» **Records for the exercise**
============

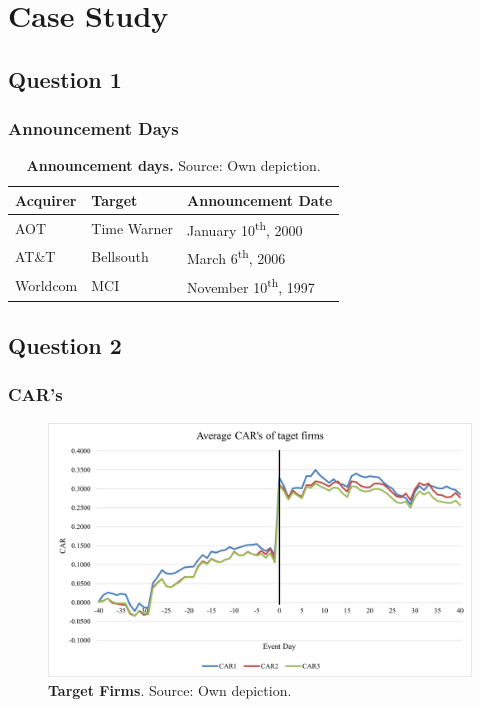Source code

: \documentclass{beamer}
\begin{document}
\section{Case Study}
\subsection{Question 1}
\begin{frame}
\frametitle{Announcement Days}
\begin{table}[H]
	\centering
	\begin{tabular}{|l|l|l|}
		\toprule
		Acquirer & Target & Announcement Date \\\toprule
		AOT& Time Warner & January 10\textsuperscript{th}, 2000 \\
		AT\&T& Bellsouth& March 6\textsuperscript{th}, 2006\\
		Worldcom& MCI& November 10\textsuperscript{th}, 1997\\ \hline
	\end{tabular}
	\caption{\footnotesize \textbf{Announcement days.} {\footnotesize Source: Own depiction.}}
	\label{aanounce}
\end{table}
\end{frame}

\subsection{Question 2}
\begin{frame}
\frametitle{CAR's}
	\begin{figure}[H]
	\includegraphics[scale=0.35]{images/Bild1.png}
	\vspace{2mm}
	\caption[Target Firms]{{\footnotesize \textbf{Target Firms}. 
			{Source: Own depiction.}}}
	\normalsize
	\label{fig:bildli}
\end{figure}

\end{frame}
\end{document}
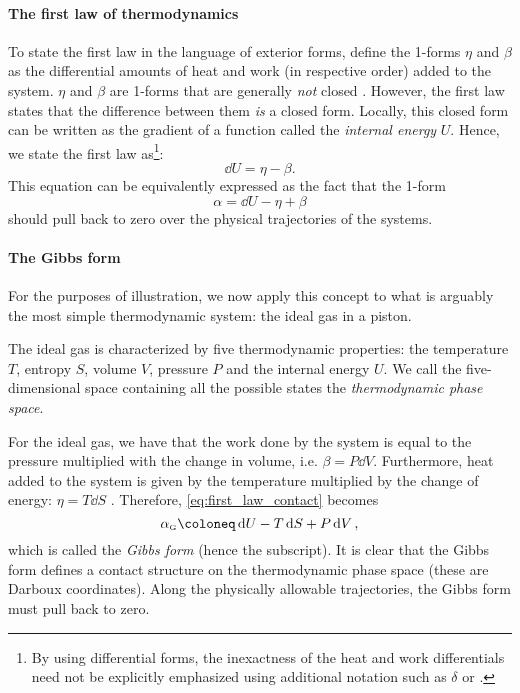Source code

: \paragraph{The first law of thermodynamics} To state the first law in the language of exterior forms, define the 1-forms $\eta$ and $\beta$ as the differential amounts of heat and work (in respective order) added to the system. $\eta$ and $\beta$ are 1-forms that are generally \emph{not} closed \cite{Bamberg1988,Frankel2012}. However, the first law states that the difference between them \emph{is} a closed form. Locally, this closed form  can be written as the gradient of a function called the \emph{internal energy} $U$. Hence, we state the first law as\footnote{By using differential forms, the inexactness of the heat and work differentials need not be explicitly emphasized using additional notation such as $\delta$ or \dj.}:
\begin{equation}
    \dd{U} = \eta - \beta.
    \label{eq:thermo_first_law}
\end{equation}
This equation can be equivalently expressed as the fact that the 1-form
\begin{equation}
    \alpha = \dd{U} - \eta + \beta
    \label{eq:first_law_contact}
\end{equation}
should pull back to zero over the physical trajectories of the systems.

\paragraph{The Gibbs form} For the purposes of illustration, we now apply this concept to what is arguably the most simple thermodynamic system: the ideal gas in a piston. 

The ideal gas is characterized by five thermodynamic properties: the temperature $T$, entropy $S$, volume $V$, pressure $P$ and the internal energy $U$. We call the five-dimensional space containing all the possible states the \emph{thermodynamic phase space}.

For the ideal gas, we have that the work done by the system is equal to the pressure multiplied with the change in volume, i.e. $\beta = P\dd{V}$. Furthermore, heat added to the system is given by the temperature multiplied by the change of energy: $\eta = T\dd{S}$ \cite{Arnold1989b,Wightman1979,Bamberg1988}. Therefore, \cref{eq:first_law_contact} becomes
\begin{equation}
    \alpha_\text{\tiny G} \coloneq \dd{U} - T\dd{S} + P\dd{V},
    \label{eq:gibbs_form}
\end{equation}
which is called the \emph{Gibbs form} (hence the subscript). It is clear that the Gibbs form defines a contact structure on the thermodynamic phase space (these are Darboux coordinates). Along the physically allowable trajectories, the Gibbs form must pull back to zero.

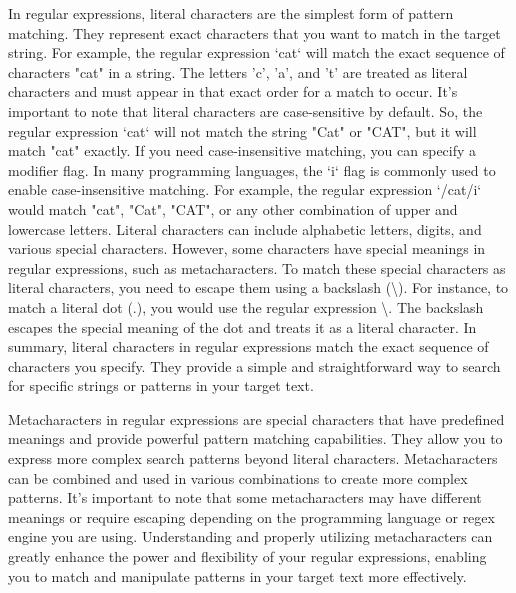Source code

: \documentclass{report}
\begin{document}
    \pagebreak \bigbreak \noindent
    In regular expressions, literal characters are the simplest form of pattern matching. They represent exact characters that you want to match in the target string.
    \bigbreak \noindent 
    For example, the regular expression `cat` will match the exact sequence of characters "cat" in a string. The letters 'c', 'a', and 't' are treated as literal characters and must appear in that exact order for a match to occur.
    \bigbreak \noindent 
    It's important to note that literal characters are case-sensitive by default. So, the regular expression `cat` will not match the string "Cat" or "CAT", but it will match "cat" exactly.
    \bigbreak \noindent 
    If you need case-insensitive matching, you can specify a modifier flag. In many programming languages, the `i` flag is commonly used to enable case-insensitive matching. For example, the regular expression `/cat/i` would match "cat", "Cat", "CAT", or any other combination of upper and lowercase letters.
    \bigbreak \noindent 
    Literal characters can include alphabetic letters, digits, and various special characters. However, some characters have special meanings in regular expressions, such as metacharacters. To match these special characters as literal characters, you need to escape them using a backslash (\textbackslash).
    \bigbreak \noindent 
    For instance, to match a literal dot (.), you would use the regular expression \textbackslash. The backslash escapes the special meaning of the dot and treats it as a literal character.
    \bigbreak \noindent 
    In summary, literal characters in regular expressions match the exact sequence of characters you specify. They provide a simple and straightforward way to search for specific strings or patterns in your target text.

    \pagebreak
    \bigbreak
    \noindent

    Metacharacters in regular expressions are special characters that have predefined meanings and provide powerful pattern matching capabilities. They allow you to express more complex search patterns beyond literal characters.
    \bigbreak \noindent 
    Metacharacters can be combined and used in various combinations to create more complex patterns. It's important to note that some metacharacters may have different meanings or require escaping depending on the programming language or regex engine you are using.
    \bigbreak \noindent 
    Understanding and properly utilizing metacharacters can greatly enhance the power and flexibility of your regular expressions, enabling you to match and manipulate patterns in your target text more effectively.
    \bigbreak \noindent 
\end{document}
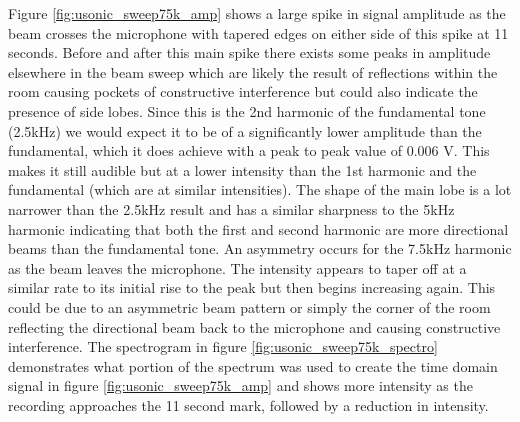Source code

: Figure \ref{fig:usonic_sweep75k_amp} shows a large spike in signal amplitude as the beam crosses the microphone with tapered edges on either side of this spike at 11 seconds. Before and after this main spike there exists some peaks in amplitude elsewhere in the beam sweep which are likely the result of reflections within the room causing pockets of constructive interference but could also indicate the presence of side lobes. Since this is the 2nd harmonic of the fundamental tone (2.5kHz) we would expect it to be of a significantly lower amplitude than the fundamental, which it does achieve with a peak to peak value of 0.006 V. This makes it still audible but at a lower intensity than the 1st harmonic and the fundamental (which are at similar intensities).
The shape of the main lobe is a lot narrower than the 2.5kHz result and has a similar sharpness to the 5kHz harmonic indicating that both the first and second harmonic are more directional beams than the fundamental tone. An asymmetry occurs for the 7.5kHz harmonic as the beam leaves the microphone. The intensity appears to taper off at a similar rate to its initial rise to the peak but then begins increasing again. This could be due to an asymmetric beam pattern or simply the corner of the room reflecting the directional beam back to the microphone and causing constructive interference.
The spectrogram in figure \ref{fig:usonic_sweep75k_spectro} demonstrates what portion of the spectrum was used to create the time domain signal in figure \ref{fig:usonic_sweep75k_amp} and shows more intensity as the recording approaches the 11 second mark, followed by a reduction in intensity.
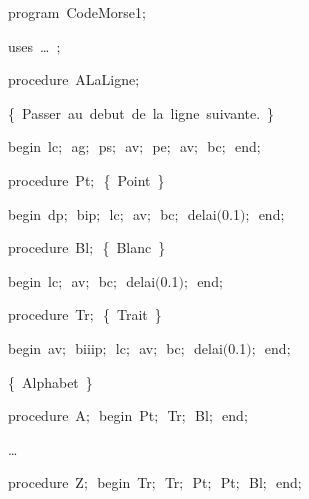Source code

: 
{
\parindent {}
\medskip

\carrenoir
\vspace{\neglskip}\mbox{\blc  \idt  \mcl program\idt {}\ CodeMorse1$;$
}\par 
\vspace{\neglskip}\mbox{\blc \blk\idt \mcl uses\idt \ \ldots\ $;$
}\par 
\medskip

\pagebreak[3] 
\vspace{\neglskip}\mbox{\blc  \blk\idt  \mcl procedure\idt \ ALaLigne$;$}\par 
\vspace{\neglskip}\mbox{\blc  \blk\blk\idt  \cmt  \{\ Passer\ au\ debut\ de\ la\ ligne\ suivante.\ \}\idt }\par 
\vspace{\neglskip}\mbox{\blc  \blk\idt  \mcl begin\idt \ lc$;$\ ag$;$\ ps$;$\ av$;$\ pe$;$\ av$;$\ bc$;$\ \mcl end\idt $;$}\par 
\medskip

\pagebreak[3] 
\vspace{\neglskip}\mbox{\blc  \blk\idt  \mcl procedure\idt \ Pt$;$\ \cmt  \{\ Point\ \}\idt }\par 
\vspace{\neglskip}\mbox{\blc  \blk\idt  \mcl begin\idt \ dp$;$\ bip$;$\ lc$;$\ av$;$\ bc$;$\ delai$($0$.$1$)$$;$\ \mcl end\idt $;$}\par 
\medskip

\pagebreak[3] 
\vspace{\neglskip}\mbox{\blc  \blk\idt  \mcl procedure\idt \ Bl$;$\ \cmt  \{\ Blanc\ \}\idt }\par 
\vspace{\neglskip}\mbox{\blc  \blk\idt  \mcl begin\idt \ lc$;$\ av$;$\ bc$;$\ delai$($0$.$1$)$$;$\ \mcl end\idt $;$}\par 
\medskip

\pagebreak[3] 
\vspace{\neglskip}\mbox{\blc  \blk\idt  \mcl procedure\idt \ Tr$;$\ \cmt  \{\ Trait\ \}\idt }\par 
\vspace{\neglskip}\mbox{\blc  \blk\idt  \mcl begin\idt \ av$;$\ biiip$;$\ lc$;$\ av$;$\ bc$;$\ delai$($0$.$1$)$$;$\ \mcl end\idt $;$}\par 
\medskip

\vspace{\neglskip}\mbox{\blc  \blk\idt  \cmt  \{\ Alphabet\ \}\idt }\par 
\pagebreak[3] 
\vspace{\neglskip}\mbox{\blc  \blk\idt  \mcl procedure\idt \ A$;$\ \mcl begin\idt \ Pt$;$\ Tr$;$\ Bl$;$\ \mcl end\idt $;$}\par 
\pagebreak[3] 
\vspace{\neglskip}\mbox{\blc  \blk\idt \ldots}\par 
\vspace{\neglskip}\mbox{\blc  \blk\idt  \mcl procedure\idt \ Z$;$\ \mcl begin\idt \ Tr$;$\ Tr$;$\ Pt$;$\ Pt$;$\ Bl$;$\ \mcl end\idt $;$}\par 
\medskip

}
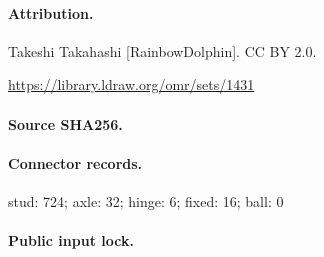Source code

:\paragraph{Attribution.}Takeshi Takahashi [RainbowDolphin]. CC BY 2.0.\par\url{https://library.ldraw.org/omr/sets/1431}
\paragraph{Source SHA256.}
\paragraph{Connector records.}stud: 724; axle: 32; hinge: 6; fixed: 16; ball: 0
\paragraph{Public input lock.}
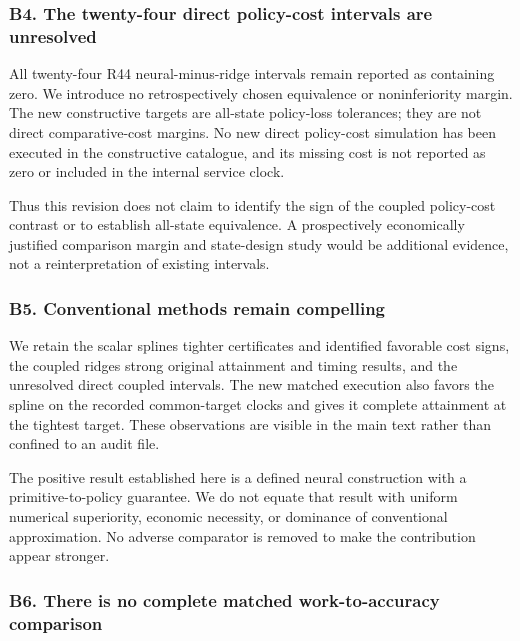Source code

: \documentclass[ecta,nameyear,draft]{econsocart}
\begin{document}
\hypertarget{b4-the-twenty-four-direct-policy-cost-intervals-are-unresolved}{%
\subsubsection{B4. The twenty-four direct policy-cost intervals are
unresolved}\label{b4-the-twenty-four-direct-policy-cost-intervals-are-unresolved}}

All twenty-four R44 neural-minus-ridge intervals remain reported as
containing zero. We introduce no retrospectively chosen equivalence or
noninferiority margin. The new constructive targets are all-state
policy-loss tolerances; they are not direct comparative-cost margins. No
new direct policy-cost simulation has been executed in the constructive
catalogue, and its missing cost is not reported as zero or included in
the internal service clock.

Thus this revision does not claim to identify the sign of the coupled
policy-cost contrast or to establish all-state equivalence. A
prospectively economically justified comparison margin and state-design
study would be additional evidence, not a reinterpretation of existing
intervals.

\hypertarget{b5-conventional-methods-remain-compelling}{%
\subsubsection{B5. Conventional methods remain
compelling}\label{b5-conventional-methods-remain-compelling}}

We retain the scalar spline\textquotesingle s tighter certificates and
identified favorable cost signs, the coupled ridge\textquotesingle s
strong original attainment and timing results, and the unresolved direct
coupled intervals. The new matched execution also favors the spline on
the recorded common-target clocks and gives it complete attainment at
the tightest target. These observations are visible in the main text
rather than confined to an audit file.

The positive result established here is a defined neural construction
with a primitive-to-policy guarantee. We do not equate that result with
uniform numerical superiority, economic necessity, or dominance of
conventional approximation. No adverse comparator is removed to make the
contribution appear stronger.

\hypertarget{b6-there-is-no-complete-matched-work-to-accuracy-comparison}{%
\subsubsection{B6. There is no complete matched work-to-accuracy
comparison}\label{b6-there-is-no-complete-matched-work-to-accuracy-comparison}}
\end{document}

============

» **Work instruction**
Pull each line containing the word "toprule" out of the data above.

» **Completed exercise**
		\toprule
		Acquirer & Target & Announcement Date \\\toprule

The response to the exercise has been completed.